Exercise brief:
Transcribe exactly the line containing "### 홈페이지에서 확인" and every line after it, through the end of the records below.

+---+

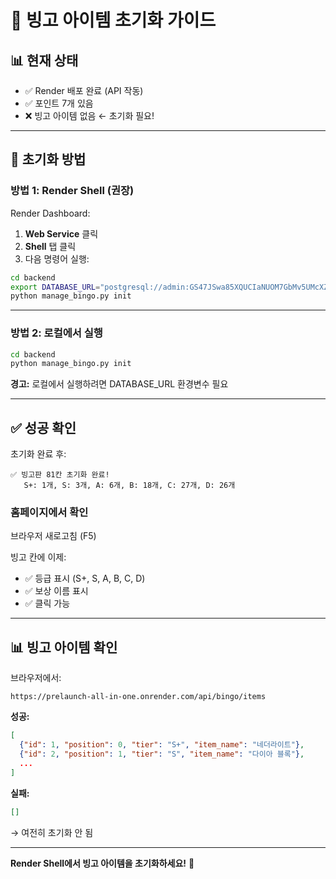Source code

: # 🎲 빙고 아이템 초기화 가이드

## 📊 현재 상태

- ✅ Render 배포 완료 (API 작동)
- ✅ 포인트 7개 있음
- ❌ 빙고 아이템 없음 ← 초기화 필요!

---

## 🔧 초기화 방법

### 방법 1: Render Shell (권장)

Render Dashboard:
1. **Web Service** 클릭
2. **Shell** 탭 클릭
3. 다음 명령어 실행:

```bash
cd backend
export DATABASE_URL="postgresql://admin:GS47JSwa85XQUCIaNUOM7GbMv5UMcXZ7@dpg-d3vah2uuk2gs73eeb1jg-a.singapore-postgres.render.com:5432/ramjwi"
python manage_bingo.py init
```

---

### 방법 2: 로컬에서 실행

```bash
cd backend
python manage_bingo.py init
```

**경고:** 로컬에서 실행하려면 DATABASE_URL 환경변수 필요

---

## ✅ 성공 확인

초기화 완료 후:
```
✅ 빙고판 81칸 초기화 완료!
   S+: 1개, S: 3개, A: 6개, B: 18개, C: 27개, D: 26개
```

### 홈페이지에서 확인

브라우저 새로고침 (F5)

빙고 칸에 이제:
- ✅ 등급 표시 (S+, S, A, B, C, D)
- ✅ 보상 이름 표시
- ✅ 클릭 가능

---

## 📊 빙고 아이템 확인

브라우저에서:
```
https://prelaunch-all-in-one.onrender.com/api/bingo/items
```

**성공:**
```json
[
  {"id": 1, "position": 0, "tier": "S+", "item_name": "네더라이트"},
  {"id": 2, "position": 1, "tier": "S", "item_name": "다이아 블록"},
  ...
]
```

**실패:**
```json
[]
```
→ 여전히 초기화 안 됨

---

**Render Shell에서 빙고 아이템을 초기화하세요!** 🎲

+---+

Response for this exercise:
### 홈페이지에서 확인

브라우저 새로고침 (F5)

빙고 칸에 이제:
- ✅ 등급 표시 (S+, S, A, B, C, D)
- ✅ 보상 이름 표시
- ✅ 클릭 가능

---

## 📊 빙고 아이템 확인

브라우저에서:
```
https://prelaunch-all-in-one.onrender.com/api/bingo/items
```

**성공:**
```json
[
  {"id": 1, "position": 0, "tier": "S+", "item_name": "네더라이트"},
  {"id": 2, "position": 1, "tier": "S", "item_name": "다이아 블록"},
  ...
]
```

**실패:**
```json
[]
```
→ 여전히 초기화 안 됨

---

**Render Shell에서 빙고 아이템을 초기화하세요!** 🎲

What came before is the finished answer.